US: Do Not Forcibly Transfer Migrants to Libya - Human Rights Watch
Key Takeaways
- Human Rights Watch (HRW) is urging the United States not to forcibly transfer migrants and asylum seekers to Libya, warning of systemic abuse in Libyan detention centers.
- The group argues such transfers would violate the international law principle of non-refoulement, which forbids sending people to places where they face serious harm.
- HRW’s warning comes amid growing international cooperation on maritime migration control in the Mediterranean; it has been reported that some governments coordinate with Libyan authorities on interceptions and returns.
- For people intercepted at sea or in transit, the stakes are high: transfers to Libya could mean detention, torture, or exploitation, according to UN and rights-group reporting.
Rights Group’s Warning
Human Rights Watch has called on the U.S. government to refrain from forcibly transferring migrants and asylum seekers to Libya, citing pervasive human rights abuses against foreigners in the country’s detention system. The organization points to longstanding findings by the United Nations and rights monitors that migrants in Libya face arbitrary detention, torture, forced labor, and sexual violence. HRW’s intervention targets any U.S. involvement—direct or indirect—in routing people to Libya after sea interceptions or other migration-control operations.
It has been reported that European governments, notably Italy and Malta, have coordinated with the Libyan Coast Guard to intercept people at sea and return them to Libya. While the United States does not normally conduct Mediterranean pushbacks, HRW’s message underscores that any U.S. support for operations that end with disembarkation in Libya could implicate Washington in rights violations. The warning comes as Western governments reassess border and maritime policies to deter irregular migration.
Legal Stakes: Non-Refoulement and Maritime Operations
At the heart of HRW’s critique is non-refoulement, a bedrock principle of refugee and human rights law that prohibits returning anyone to a place where they face persecution, torture, or inhuman treatment. This duty arises under treaties the U.S. has joined, including the Refugee Protocol (via the 1967 Protocol) and the Convention Against Torture, and can apply extraterritorially when a state exercises control over people, including at sea. In a landmark 2012 case (Hirsi Jamaa v. Italy), the European Court of Human Rights found that pushing intercepted migrants back to Libya violated the European Convention on Human Rights—context HRW cites as a cautionary precedent.
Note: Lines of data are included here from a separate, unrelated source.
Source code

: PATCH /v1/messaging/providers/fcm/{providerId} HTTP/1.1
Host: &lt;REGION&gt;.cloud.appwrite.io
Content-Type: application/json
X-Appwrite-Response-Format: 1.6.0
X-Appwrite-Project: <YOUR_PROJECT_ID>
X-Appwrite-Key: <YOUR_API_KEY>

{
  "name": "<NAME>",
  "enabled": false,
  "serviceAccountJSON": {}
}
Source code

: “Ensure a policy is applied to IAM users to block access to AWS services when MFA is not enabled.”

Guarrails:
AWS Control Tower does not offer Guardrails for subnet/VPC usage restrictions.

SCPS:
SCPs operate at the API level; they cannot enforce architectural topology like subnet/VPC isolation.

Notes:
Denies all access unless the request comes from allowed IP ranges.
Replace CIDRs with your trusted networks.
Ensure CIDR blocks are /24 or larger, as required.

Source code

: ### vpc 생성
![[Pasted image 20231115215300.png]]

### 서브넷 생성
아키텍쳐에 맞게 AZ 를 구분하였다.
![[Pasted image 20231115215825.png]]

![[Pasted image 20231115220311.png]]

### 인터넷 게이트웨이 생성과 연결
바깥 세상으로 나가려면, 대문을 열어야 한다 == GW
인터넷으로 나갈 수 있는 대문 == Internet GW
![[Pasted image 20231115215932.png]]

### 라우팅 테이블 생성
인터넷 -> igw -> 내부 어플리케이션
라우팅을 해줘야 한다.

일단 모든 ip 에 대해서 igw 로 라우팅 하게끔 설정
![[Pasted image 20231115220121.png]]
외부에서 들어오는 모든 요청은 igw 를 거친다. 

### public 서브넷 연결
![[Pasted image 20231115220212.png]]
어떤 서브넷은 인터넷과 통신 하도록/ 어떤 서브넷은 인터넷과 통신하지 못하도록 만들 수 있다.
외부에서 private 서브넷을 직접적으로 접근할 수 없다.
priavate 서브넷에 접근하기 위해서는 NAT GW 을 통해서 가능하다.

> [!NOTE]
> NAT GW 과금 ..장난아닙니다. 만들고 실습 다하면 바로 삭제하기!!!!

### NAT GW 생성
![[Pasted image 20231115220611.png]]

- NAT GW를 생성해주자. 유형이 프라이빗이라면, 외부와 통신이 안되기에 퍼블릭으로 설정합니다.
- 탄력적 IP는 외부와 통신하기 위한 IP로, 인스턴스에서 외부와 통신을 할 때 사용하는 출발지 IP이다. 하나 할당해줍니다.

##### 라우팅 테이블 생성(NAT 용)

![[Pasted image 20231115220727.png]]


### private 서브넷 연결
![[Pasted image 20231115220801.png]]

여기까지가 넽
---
For the United States, the legal and policy implications are concrete. U.S. practice in maritime interdictions—historically involving Haitians and Cubans—has included at-sea screenings for protection needs. HRW argues that any cooperation that results in disembarkation to Libya would short-circuit such safeguards and expose people to grave harm, potentially breaching international obligations. The organization urges ensuring access to asylum screening and safe disembarkation in countries that meet human rights standards.
What This Means for Migrants and Practitioners
For migrants and asylum seekers who might encounter U.S.-linked maritime operations, the warning signals heightened scrutiny over where rescued or intercepted people are taken—and what protections they receive en route. Lawyers and advocates will watch for any agreements or operational shifts that could facilitate disembarkations in Libya, and press for transparent procedures, including credible fear or protection screenings and safe ports of disembarkation.
Policy watchers should expect renewed debate over burden-sharing with European partners and the limits of externalizing asylum responsibilities. For those navigating the system right now, the practical takeaway is clear: insist on access to protection screening and legal counsel where possible, and document any threats of transfer to Libya—allegedly a setting of systemic abuse—given the strong legal arguments against such returns.